Fraud Is a Quick-Growing Concern for Businesses

Fraud Is a Quick-Growing Concern for Businesses

Six out of every 10 businesses are experiencing the same or more fraudulent losses online compared with a year ago.

Experian's Global Fraud and Identity Report shows that fraud trends and patterns continue to grow around the globe. The research found that most businesses – 72% – cite fraud as a growing concern.

The research also shows that businesses need to better identify their customers to help combat online fraud. Currently, most businesses tend to demonstrate suspicion when it comes to preventing fraud, following a route of detection rather than one of permission or trust: 71% know that they deny more transactions than they should. This doesn't just lead to a loss of sales; it's also likely to damage the lifetime value of that customer.

Business leaders agree that if they were more precise in identifying customers and avoiding denial of real transactions, they would see an increase in revenue. In fact, 84% of businesses say the need for fraud risk mitigation could be reduced if they were certain about customers' identity.

As businesses undergo digital transformation, they also recognize the importance of trust and the need for technology to deliver it.

"Whether it's in our favorite coffee shop or shopping online, being recognized by the people we do business with goes a long way," said Kathleen Peters, Experian senior vice president of global fraud and identity. "Recognition helps to stimulate trust, and trust is what makes all of us feel safe and protected. Trust is the currency of digital commerce. Technology is the enabler that underpins it."

Findings from the study, which is based on interviews of more than 5,500 consumers and 500 business executives in 11 markets around the world, show that while consumers want to be recognized, they also expect online banks and retailers to do everything they can to protect their information and secure their transactions. Nearly 7 out of every 10 consumers like security protocols when they transact online, because it makes them feel protected.
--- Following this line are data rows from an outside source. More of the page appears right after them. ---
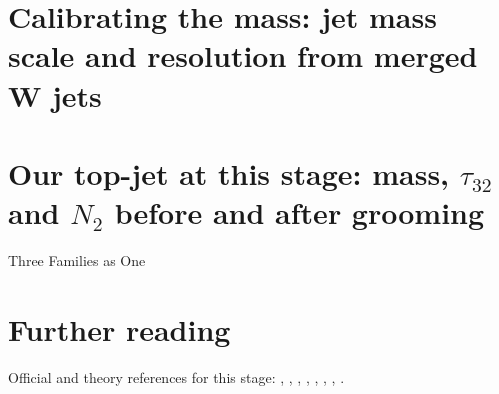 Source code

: \section{Calibrating the mass: jet mass scale and resolution from merged W jets}
\label{sec:three_families:calibrating_the_mass_jet_mass_scale_and_}

\section{Our top-jet at this stage: mass, $\tau_{32}$ and $N_2$ before and after grooming}
\label{sec:three_families:our_top_jet_at_this_stage_mass_tau_32_an}

\begin{ledger}{Three Families as One}
\end{ledger}

\section{Further reading}
\label{sec:three_families:further_reading}
Official and theory references for this stage: \cite{Larkoski:2014wba}, \cite{Dasgupta:2013ihk}, \cite{Krohn:2009th}, \cite{Ellis:2009su}, \cite{Thaler:2010tr}, \cite{Larkoski:2013eya}, \cite{Dreyer:2018nbf}, \cite{CMS:2020poo}.

\begin{pitfalls}
\end{pitfalls}

\begin{exercises}
\item {}
\item {}
\end{exercises}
But that doesn't mean they like too many hurdles and inconveniences. The most effective fraud prevention and identity strategies keep people safe without disrupting their experience.

"Fraud is always evolving, and fraudsters are becoming more resourceful. Good fraud detection requires multiple strategies, including better customer recognition," added Peters. "Simply put, the better you recognize your customer, the better you can recognize fraud."

On the customer recognition front, Lisa Baergen, marketing director at NuData Security, told us via email that in this age of data breaches, password reuse and password-guessing technology, a simple username and password method of authentication is simply not enough. But there are technologies that can help.

“The ability for organizations to limit fraudulent activity is at present marred by their inability to accurately identify customers,” she said. “The use of two-factor authentication, or, even better, passive biometrics, which is capable of identifying users based on passive biological factors impossible to mimic, could help to bridge the identification gap for companies and put 84% of fraudsters out of business. Behavioral and passive biometrics, in a layered approach, help to identify the identity of the real consumer without applying additional friction or inconveniencing the transaction. Simply analyzing how a consumer holds or enters keystrokes on their device or hundreds of other behavioral data points can verify that there is a human behind the transaction and that it is the right human. At the end of the day, trusting the online environment is what matters.”